Our philosophy of aligning investment risk with concrete financial planning goals is akin to recommending a well-balanced diet. That might seem somewhat unappealing in the land of sugar and sweetness. But that’s our mission, to provide objective truth in a financial world of make believe even when the message isn’t well received.
The Dopamine Effect
There is a strong correlation between the attraction to sugar and the incessant desire for higher investment returns. Each of these render a certain amount of fulfillment, both emotionally and physiologically. Sugar provides an intense injection of the neurotransmitter dopamine into our bloodstream. The pleasure associated with higher investment returns also creates a dopamine response. Through the reward system in our brain we are motivated to seek this response over and over again.
It turns out that addiction to sugar isn’t biological, but the long-term consumption of sugar alters the brain chemistry and distorts reality. On the financial side, the momentary pleasure from an unexpected investment success has the same outcome and hooks your brain on wanting this to happen again.
The Fulfillment Curve
Yes, your body, your brain, and your financial life are indeed connected. Food has a purpose (fuel) and money has a purpose (purchasing power). We can easily get off track if we forget that. The chart below currently is on our conference room flipboard. This is an adaptation of a concept in Vicki Robin’s book, Your Money or Your Life.

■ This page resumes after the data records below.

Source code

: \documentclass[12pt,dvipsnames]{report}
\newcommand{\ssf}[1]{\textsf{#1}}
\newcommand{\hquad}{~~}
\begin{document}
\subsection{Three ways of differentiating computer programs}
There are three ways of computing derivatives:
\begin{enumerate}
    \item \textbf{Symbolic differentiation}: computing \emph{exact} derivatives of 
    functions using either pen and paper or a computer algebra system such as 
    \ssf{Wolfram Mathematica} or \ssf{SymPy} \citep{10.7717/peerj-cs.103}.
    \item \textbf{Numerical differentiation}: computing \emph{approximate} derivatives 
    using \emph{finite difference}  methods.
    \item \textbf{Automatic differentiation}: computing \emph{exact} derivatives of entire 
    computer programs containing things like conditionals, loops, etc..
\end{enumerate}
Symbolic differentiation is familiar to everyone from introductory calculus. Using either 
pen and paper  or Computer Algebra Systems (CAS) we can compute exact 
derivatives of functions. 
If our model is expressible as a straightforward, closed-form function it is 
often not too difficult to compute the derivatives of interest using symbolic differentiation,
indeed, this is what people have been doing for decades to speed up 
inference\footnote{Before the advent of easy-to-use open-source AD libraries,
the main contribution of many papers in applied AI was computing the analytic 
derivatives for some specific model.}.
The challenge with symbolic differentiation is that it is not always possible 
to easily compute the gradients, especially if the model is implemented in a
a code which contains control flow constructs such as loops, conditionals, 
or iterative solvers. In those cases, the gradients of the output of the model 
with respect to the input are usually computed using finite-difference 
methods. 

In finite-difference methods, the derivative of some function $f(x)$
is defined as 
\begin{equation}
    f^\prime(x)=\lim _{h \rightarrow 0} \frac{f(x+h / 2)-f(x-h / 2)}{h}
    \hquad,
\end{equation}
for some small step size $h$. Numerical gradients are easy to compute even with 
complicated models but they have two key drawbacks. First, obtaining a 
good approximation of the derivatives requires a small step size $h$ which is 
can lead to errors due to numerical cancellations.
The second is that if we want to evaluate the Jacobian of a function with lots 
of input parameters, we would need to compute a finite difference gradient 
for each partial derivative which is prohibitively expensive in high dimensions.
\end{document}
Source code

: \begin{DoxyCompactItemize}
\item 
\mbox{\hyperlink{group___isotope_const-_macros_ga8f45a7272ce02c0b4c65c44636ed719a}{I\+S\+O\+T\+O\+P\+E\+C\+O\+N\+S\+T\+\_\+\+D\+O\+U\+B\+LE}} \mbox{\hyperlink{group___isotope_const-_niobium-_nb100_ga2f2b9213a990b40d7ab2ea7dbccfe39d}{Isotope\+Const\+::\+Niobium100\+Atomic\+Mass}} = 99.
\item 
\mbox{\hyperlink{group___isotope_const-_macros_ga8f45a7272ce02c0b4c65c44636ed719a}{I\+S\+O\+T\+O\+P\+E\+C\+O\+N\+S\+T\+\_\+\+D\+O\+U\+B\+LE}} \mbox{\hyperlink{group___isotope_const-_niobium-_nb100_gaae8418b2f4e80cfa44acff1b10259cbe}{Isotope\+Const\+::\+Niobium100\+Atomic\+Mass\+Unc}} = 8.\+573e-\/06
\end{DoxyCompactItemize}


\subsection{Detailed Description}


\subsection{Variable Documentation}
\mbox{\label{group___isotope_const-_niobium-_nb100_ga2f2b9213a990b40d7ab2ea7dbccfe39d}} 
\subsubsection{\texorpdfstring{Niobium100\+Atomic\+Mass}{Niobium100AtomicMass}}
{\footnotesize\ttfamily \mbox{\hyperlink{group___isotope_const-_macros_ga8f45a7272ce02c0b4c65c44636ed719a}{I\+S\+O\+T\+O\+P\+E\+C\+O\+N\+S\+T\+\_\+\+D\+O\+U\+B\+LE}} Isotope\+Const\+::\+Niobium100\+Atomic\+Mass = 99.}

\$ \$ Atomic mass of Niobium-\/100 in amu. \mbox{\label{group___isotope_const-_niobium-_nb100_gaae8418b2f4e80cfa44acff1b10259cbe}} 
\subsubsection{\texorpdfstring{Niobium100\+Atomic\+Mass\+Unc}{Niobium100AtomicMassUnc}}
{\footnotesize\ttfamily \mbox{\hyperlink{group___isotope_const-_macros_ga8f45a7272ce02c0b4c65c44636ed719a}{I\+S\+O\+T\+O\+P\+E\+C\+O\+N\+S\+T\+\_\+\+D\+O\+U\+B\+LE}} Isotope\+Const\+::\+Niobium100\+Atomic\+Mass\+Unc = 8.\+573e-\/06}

The Fulfillment Curve depicts the two primary aspects of money- how much we spend and how much happiness or fulfillment these expenditures create. The apex of the curve shows us where we have “Enough” – money beyond which only clutter, complexity, and hassle ensue.
How Much is Enough?
Interestingly, having enough food and enough money are equally foreign concepts to many folks. We call “Enough” the Repository of Wealth. That’s the point where you can reasonably expect to sustain your existing lifestyle in real terms, (adjusted for living cost increases), for the remainder of your life. Some investors will reach that plateau and many will not.
Ironically, a major cause of investors failing to reach the Repository of Wealth level is ignoring their long-term reason for investing by constantly taking on more risk and chasing higher returns. The outcome predictably is that these investors generally achieve lower returns.
You can’t out-exercise your diet and you can’t invest your way out of overspending/undersaving. Remember the purpose for both and you are well on your way. Start there. Ready for a real conversation?
What I’m Reading:
Being Mortal by Dr. Atul Gawande- An excellent book on illness, dying, and medicine from the perspective of a surgeon. Dr. Gawande weaves stories about our current medical system that is focused mostly on “fixing” things with procedures and drugs. Thought provoking and provides a different framework for end of life medical care.